In the election held September 5, 1836, General Houston was elected President, and General Lamar Vice-President of the Republic. They were inaugurated at Columbia, October 22nd of that year. At the election held September 3, 1838, Lamar was a candidate for the presidency, opposed by Robert Wilson, Peter W. Grayson and James Collinsworth. A bitter contest ensued, with Houston exerting his influence for Grayson. Grayson and Collinsworth both committed suicide before election day and Lamar defeated "Honest Bob" Wilson by a vote of 6,995 to 252. He was inaugurated December 10, 1838 in front of the capitol in Houston where now stands the Rice Hotel. On account of his failing health, Congress on December 13, 1840, passed a joint resolution granting him a leave of absence, which he spent at the home of Dr. Asa Hoxey at Independence. Vice President David G. Burnet acted as president until his return to Austin March 5, 1841.
President Lamar's widowed mother and his daughter came to Texas from Stewart County, Georgia, in 1839. Mrs. Lamar had her will prepared on July 24, 1839, but was too ill to sign it. She died on the 26th and was buried in the City Cemetery, now on West Dallas Avenue in Houston. In her will, Mrs. Lamar left all of her property to the lawful issue of her daughter Mary Ann by her husband Joseph Moreland. It was specified, however, that the property was not to be distributed until after Mrs. Moreland's death. At the time of her demise, Mrs. Lamar possessed three slaves -- John, aged about 27, Amanda, aged about 18, and Alice, aged about 10 years. Her sons, Mirabeau B. Lamar and Jefferson J. Lamar of Stewart County Georgia, were named as executors of her estate.

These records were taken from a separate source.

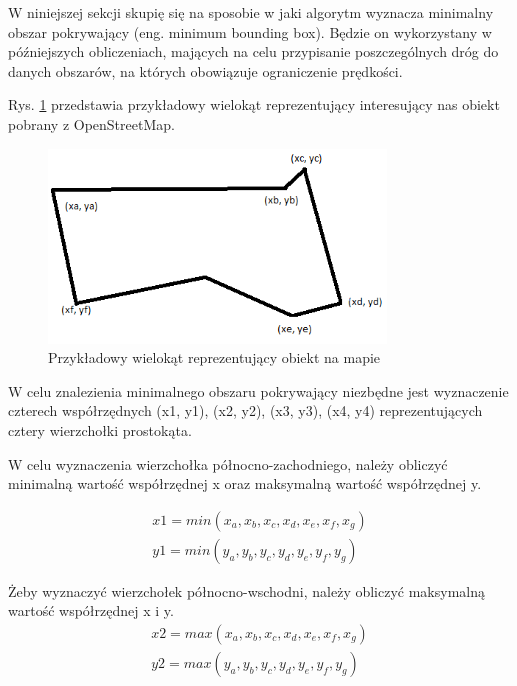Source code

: W niniejszej sekcji skupię się na sposobie w jaki algorytm wyznacza minimalny obszar pokrywający (eng. minimum bounding box). Będzie on wykorzystany w późniejszych obliczeniach, mających na celu przypisanie poszczególnych dróg do danych obszarów, na których obowiązuje ograniczenie prędkości.

Rys. \ref{sec:minBoundingBoxFirst} przedstawia przykładowy wielokąt reprezentujący interesujący nas obiekt pobrany z OpenStreetMap.

\begin{figure}[h]
\caption{Przykładowy wielokąt reprezentujący obiekt na mapie}
\label{sec:minBoundingBoxFirst}
\centering
\includegraphics[width=0.8\textwidth]{minBoundingBoxFirst}
\end{figure}

W celu znalezienia minimalnego obszaru pokrywający niezbędne jest wyznaczenie czterech współrzędnych (x1, y1), (x2, y2), (x3, y3), (x4, y4) reprezentujących cztery wierzchołki prostokąta.

W celu wyznaczenia wierzchołka północno-zachodniego, należy obliczyć minimalną wartość współrzędnej x oraz maksymalną wartość współrzędnej y.

\begin{equation} \label{sec:drugiWierzcholek}
\begin{split}
x1 = min(x_a, x_b, x_c, x_d, x_e, x_f, x_g) \\
y1 = min(y_a, y_b, y_c, y_d, y_e, y_f, y_g)
\end{split}
\end{equation}\newline

Żeby wyznaczyć wierzchołek północno-wschodni, należy obliczyć maksymalną wartość współrzędnej x i y.
\begin{equation} \label{sec:trzeciWierzcholek}
\begin{split}
x2 = max(x_a, x_b, x_c, x_d, x_e, x_f, x_g)  \\
y2 = max(y_a, y_b, y_c, y_d, y_e, y_f, y_g)
\end{split}
\end{equation}\newline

The San Jacinto Chapter of the Daughters of the Republic of Texas placed a marker at the site of the Lamar home in Houston in 1928. At Austin his home stood where St. Mary's School is now located.
Due to lack of educational facilities in Texas, Rebecca Ann Lamar was sent to the home of relatives in Macon, Georgia, where she was placed in school. There on July 29, 1843, she passed away.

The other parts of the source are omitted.